Pages use a catch-all [[...slug]].js route for CMS-driven content, plus dedicated routes for /profile and /login. Global data (navbar, footer, study name) is fetched server-side via GraphQL.

Backend (Strapi 4)

The internal headless CMS provides:

  • Content management for pages, navigation, and study configuration
  • Custom REST APIs for platform-specific logic
  • Cron jobs for automated data collection and survey workflows
  • User management with email hashing (HMAC SHA3-256)

The backend communicates with the frontend via GraphQL (/graphql) and REST endpoints, but only over the internal network — never directly to participants' browsers.

Database

  • SQLite in development (zero config)
  • PostgreSQL in production (via Docker)

Authentication

Authentication uses NextAuth with a JWT session strategy and a custom StrapiAdapter. Three sign-in methods are supported: email magic link, Google OAuth, and Discord OAuth. Each is toggleable via environment variables (EMAIL_SIGNIN_ENABLED, GOOGLE_SIGNIN_ENABLED, DISCORD_SIGNIN_ENABLED).

The backend never trusts tokens or credentials forwarded by the frontend — it independently verifies everything before issuing a Strapi JWT.

OAuth flow (Google / Discord)

Backend trust model

The backend independently validates every piece of authentication data:

What the frontend sendsHow the backend validates it
Email verification tokenRe-hashes with SHA-256 + NEXTAUTH_SECRET, checks against DB, enforces expiry, deletes after use (one-time)
OAuth access_tokenCalls the OAuth provider's API directly to fetch the user profile — never trusts the email from the frontend
All auth requestsGated by hasTokenPermission policy — requires a Strapi API token with the specific getJwtFromEmail permission
Email addressesHashed with HMAC-SHA3-256 before storage and lookup — plaintext emails are never persisted

The STRAPI_PASSWORDLESS_TOKEN

This is a Strapi API token created in the admin panel, separate from participant authentication. It proves the caller is the authorized frontend, not an arbitrary client.
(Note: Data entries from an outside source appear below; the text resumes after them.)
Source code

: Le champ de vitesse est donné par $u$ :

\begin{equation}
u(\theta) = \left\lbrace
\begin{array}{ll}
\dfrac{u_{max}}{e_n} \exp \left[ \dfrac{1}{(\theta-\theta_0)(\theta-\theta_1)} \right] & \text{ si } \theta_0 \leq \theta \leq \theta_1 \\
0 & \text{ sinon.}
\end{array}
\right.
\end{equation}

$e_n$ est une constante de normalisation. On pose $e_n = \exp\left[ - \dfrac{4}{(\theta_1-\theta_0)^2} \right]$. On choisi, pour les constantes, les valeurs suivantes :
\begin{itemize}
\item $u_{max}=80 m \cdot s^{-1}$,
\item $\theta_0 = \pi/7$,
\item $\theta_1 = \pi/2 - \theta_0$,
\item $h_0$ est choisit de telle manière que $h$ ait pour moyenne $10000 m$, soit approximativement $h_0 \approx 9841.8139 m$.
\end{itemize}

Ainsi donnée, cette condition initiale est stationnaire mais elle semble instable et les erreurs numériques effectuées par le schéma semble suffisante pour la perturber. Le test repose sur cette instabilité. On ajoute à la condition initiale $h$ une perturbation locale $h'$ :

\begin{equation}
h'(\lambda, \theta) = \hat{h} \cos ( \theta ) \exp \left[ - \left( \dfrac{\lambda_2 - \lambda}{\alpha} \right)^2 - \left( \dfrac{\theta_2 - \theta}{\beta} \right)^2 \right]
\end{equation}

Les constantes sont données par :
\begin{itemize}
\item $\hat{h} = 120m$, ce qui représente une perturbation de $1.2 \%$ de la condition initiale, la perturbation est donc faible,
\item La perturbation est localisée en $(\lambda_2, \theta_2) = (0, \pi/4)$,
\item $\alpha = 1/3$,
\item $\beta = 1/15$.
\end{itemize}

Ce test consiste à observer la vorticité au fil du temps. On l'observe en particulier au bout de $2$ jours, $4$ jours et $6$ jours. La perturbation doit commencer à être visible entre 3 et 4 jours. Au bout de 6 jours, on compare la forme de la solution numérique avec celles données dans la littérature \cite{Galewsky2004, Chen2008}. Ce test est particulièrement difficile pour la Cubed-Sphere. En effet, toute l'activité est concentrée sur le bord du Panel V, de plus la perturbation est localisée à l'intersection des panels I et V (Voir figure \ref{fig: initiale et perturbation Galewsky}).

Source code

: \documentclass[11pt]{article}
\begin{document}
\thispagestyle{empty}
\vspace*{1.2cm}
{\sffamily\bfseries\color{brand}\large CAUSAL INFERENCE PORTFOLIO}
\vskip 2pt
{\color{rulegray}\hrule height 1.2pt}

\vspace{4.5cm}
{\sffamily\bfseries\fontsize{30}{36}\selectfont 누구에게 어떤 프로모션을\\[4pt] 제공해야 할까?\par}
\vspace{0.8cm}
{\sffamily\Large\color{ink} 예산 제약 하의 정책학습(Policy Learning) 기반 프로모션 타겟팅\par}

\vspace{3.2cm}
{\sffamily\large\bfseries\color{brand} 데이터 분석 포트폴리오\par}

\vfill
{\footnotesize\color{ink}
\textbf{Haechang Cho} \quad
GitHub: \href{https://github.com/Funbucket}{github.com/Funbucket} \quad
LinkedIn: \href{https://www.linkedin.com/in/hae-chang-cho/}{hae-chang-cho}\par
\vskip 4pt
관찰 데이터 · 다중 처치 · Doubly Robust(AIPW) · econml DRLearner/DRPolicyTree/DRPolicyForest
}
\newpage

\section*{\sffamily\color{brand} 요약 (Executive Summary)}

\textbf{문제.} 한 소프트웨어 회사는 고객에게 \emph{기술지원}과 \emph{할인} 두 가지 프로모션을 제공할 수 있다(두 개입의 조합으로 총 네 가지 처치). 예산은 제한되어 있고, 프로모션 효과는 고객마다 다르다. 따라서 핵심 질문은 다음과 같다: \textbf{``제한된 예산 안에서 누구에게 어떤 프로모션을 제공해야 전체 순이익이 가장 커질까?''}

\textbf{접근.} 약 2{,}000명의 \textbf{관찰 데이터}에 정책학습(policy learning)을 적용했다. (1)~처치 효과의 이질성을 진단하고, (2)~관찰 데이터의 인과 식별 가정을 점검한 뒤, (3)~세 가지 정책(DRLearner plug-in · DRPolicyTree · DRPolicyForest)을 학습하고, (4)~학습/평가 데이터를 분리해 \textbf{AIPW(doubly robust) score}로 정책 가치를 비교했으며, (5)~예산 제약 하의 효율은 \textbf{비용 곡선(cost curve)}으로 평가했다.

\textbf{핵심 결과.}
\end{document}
All three auth flows above include it as a Bearer token. On the backend, the hasTokenPermission policy checks that the API token has the plugin::users-permissions.auth.getJwtFromEmail permission before allowing any auth request through.

Rate Limiting

Rate limiting is implemented at two layers: the frontend (public-facing, per-IP and per-email) and the backend (defense-in-depth, per-identifier). They protect against different threat models.

Frontend (public-facing)

The frontend rate limits protect against abuse from the public internet. Defined in frontend/src/pages/api/auth/[...nextauth].js and frontend/src/pages/api/auth/create-verification-token.js, using an LRU-cache-based limiter (frontend/src/lib/rate-limiter.js).

LimiterKeyLimitWindowScope
General NextAuthClient IP30 req1 minAll NextAuth routes
Email sign-in (IP)Client IP10 req15 minPOST .../signin/email only
Email sign-in (email)Email address3 req15 minPOST .../signin/email only
M2M token endpointClient IP (failed attempts)5 failures1 min interval, 15 min blockPOST /api/auth/create-verification-token

Design choices:

  • Email sign-in limits return a fake success response (200 with redirect URL) rather than 429, to avoid leaking whether an email is registered
  • The M2M token endpoint uses a failed-attempt limiter — only failed auth attempts count, and exceeding the threshold blocks the IP for 15 minutes
  • OAuth sign-ins are not rate-limited on the frontend because the OAuth providers (Google, Discord) enforce their own rate limits on token exchanges

Backend

Backend rate limits exist for the compromised frontend scenario — an attacker has obtained STRAPI_PASSWORDLESS_TOKEN and calls Strapi directly. Since the backend is not publicly exposed, all legitimate requests come from the frontend server's single IP, making IP-based limiting useless.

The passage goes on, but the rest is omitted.